Please note that the value of this tag is considered a hint and not a command. Even though search engine crawlers may consider this information when making decisions, they may crawl pages marked “hourly” less frequently than that, and they may crawl pages marked “yearly” more frequently than that. Crawlers may periodically crawl pages marked “never” so that they can handle unexpected changes to those pages.
|<priority>||optional||The priority of this URL relative to other URLs on your site. Valid values range from 0.0 to 1.0. This value does not affect how your pages are compared to pages on other sites—it only lets the search engines know which pages you deem most important for the crawlers.|
The default priority of a page is 0.5.
Please note that the priority you assign to a page is not likely to influence the position of your URLs in a search engine’s result pages.

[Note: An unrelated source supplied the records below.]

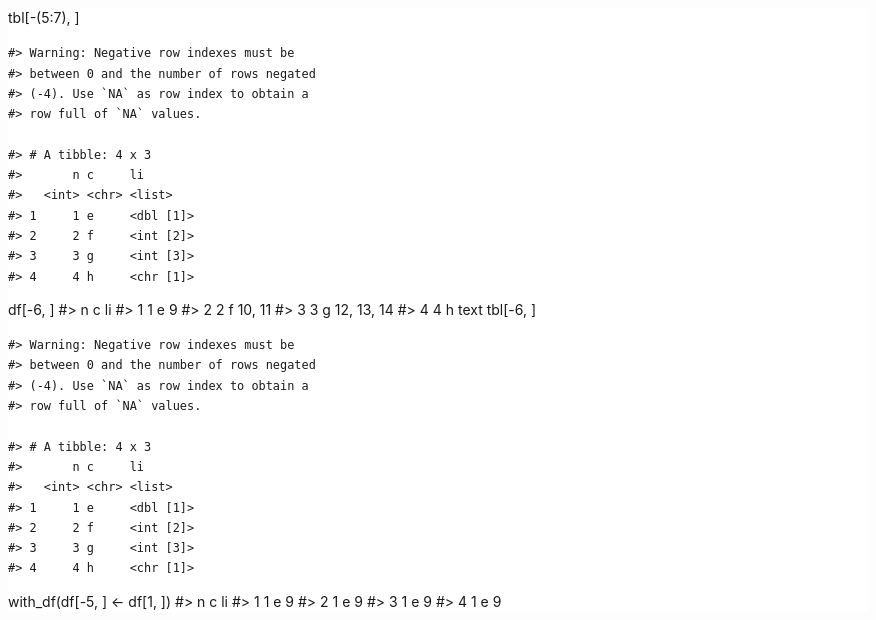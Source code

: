 </td>
<td>
    tbl[-(5:7), ]

    #> Warning: Negative row indexes must be
    #> between 0 and the number of rows negated
    #> (-4). Use `NA` as row index to obtain a
    #> row full of `NA` values.

    #> # A tibble: 4 x 3
    #>       n c     li       
    #>   <int> <chr> <list>   
    #> 1     1 e     <dbl [1]>
    #> 2     2 f     <int [2]>
    #> 3     3 g     <int [3]>
    #> 4     4 h     <chr [1]>

</td>
</tr>
<tr style="vertical-align:top">
<td>
    df[-6, ]
    #>   n c         li
    #> 1 1 e          9
    #> 2 2 f     10, 11
    #> 3 3 g 12, 13, 14
    #> 4 4 h       text

</td>
<td>
    tbl[-6, ]

    #> Warning: Negative row indexes must be
    #> between 0 and the number of rows negated
    #> (-4). Use `NA` as row index to obtain a
    #> row full of `NA` values.

    #> # A tibble: 4 x 3
    #>       n c     li       
    #>   <int> <chr> <list>   
    #> 1     1 e     <dbl [1]>
    #> 2     2 f     <int [2]>
    #> 3     3 g     <int [3]>
    #> 4     4 h     <chr [1]>

</td>
</tr>
<tr style="vertical-align:top">
<td>
    with_df(df[-5, ] <- df[1, ])
    #>   n c li
    #> 1 1 e  9
    #> 2 1 e  9
    #> 3 1 e  9
    #> 4 1 e  9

Search engines may use this information when selecting between URLs on the same site, so you can use this tag to increase the likelihood that your most important pages are present in a search index.
Also, please note that assigning a high priority to all of the URLs on your site is not likely to help you. Since the priority is relative, it is only used to select between URLs on your site.
If your images are coded in a crawler-friendly way and the pages they’re on are easily discoverable and crawlable, too, you really don’t need an image sitemap.
However, if there are images on your page that are lazy-loaded in a way that crawlers cannot see. This should be a good case where you should apply an image tag to your sitemap.
For example, the image only shows up when the customers hover on a button.
Google bot cannot find these images, so it’s necessary to include image sitemaps.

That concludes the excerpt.